For future direction, we will attempt to tease out the differences between the different Deep Q-Learning Networks and explore the potential benefits or pitfalls of providing layer normalization versus not. Since this is medical data where each feature is interpretable, this also lends itself quite well to feature engineering depending upon domain expertise input provided by a medical professional.

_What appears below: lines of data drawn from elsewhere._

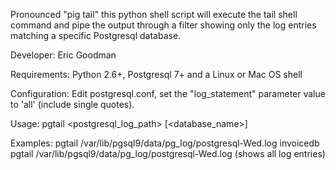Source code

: Pronounced "pig tail" this python shell script will execute the tail shell command and pipe the output through a filter showing only the log entries matching a specific Postgresql database.

Developer: Eric Goodman

Requirements: Python 2.6+, Postgresql 7+ and a Linux or Mac OS shell

Configuration: Edit postgresql.conf, set the "log_statement" parameter value to 'all' (include single quotes).

Usage:    pgtail <postgresql_log_path> [<database_name>]

Examples:
          pgtail /var/lib/pgsql9/data/pg_log/postgresql-Wed.log invoicedb
          pgtail /var/lib/pgsql9/data/pg_log/postgresql-Wed.log (shows all log entries)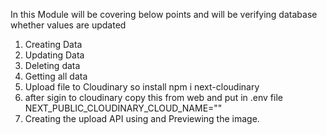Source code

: In this Module will be covering below points and will be verifying database whether values are updated

1. Creating Data
2. Updating Data
3. Deleting data
4. Getting all data
5. Upload file to Cloudinary so install npm i next-cloudinary
6. after sigin to cloudinary copy this from web and put in .env file NEXT_PUBLIC_CLOUDINARY_CLOUD_NAME="<Your Cloud Name>"
7. Creating the upload API using <CldUploadWidget> and Previewing the image.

We can also run this on alternative data sets to validate our work outside these three hospitals to see if this is generalizable.
If using conda, create an environment with python 3.7:
conda create -n rl_sepsis python=3.7
Activate the environment:
conda activate rl_sepsis
Then, install the necessary packages:
pip install -r requirements.txt
We have uploaded training set A from the physionet competition into the repo. To load and clean the data, run:
make load_data
This will take about 10 minutes, and the progress bar will be displayed using tqdm. It will create
a cache\
directory, (created from the cache_em_all package) where the cleaned data will be stored.

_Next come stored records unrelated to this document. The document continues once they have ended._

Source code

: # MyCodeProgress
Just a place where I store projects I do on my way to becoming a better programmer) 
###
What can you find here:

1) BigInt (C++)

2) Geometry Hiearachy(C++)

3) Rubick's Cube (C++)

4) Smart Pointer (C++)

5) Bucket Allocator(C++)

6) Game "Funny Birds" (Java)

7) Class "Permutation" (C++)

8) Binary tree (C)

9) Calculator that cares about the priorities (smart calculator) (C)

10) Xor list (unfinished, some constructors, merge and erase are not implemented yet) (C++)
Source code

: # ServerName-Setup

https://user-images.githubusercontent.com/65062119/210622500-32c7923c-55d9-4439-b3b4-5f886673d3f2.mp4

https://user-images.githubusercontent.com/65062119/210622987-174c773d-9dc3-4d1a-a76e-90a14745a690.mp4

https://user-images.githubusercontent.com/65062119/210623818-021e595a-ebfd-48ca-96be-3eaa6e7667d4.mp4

Now, in a notebook or .py file, you can load the data with
from load_data import load_data
df = load_data()
where df is a pandas data frame.
Alternatively, once you clone this repo you can open up Load_Data.ipynb
and run all the cells. If no error is thrown, then you have loaded the data successfully.
Using the utility function provided by the competition, we have added two columns that correspond to the reward received at each hour depending on whether predicting a zero or a one.
To create the reward columns, run:
make add_reward
This should only take 10-15 seconds, and will add the file "training_setA_rewards" under the cache\
directory.
To see the RL train, simply run
make train_model
.
This will train 9 models for roughly 1,300 patients. Progress bar with model, policy and rewards will be displayed.
To see graphical results of performance for the different baseline models, see our visualization notebook.